■ Material shown:

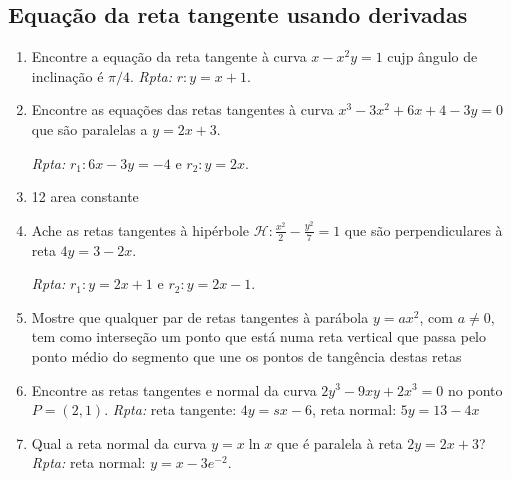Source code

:\documentclass[latin,20pt]{article}
\begin{document}
   \subsection{Equação da reta tangente usando derivadas}   
    \begin{enumerate}
    \item Encontre a equação da reta tangente à curva $x-x^{2}y=1$ cujp ângulo de inclinação é $\pi/4$. {\it Rpta: } $r: y=x+1$.
    \item Encontre as equações das retas tangentes à curva 
    $ x^{3}-3x^2+6x+4-3y=0$ que são paralelas a $y=2x+3$.
    
    {\it Rpta: } $r_{1}:6x-3y=-4$ e $r_{2}: y=2x$.
    \item 12 area constante 
    \item Ache as retas tangentes à hipérbole 
    $\mathcal{H}: \frac{x^2}{2}-\frac{y^2}{7}=1$ que são perpendiculares à reta $4y=3-2x$.
    
    {\it Rpta: } $r_{1}: y=2x+1$ e $r_{2}: y=2x-1$.
    \item Mostre que qualquer par de retas 
    tangentes à parábola $y=ax^{2}$, com 
    $a \neq 0$,  tem como interseção um ponto
    que está numa reta vertical que passa pelo ponto 
    médio do segmento que une os pontos de tangência
    destas retas 
    \item Encontre as retas tangentes e normal da curva 
    $2y^{3}-9xy+2x^{3}=0$ no ponto $P=(2,1)$. {\it Rpta: } 
    reta tangente: $4y=sx-6$, reta normal: $5y=13-4x$
    \item Qual a reta normal da curva $y=x \ln x$ que é paralela à reta 
    $2y=2x+3$? {\it Rpta:} reta normal: $y=x-3e^{-2}$. 
    \end{enumerate}    
\end{document}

■ Required work:
Reprint the listing above exactly, without images.

■ Output for this task:
Source code

:\documentclass[latin,20pt]{article}
\begin{document}
   \subsection{Equação da reta tangente usando derivadas}   
    \begin{enumerate}
    \item Encontre a equação da reta tangente à curva $x-x^{2}y=1$ cujp ângulo de inclinação é $\pi/4$. {\it Rpta: } $r: y=x+1$.
    \item Encontre as equações das retas tangentes à curva 
    $ x^{3}-3x^2+6x+4-3y=0$ que são paralelas a $y=2x+3$.
    
    {\it Rpta: } $r_{1}:6x-3y=-4$ e $r_{2}: y=2x$.
    \item 12 area constante 
    \item Ache as retas tangentes à hipérbole 
    $\mathcal{H}: \frac{x^2}{2}-\frac{y^2}{7}=1$ que são perpendiculares à reta $4y=3-2x$.
    
    {\it Rpta: } $r_{1}: y=2x+1$ e $r_{2}: y=2x-1$.
    \item Mostre que qualquer par de retas 
    tangentes à parábola $y=ax^{2}$, com 
    $a \neq 0$,  tem como interseção um ponto
    que está numa reta vertical que passa pelo ponto 
    médio do segmento que une os pontos de tangência
    destas retas 
    \item Encontre as retas tangentes e normal da curva 
    $2y^{3}-9xy+2x^{3}=0$ no ponto $P=(2,1)$. {\it Rpta: } 
    reta tangente: $4y=sx-6$, reta normal: $5y=13-4x$
    \item Qual a reta normal da curva $y=x \ln x$ que é paralela à reta 
    $2y=2x+3$? {\it Rpta:} reta normal: $y=x-3e^{-2}$. 
    \end{enumerate}    
\end{document}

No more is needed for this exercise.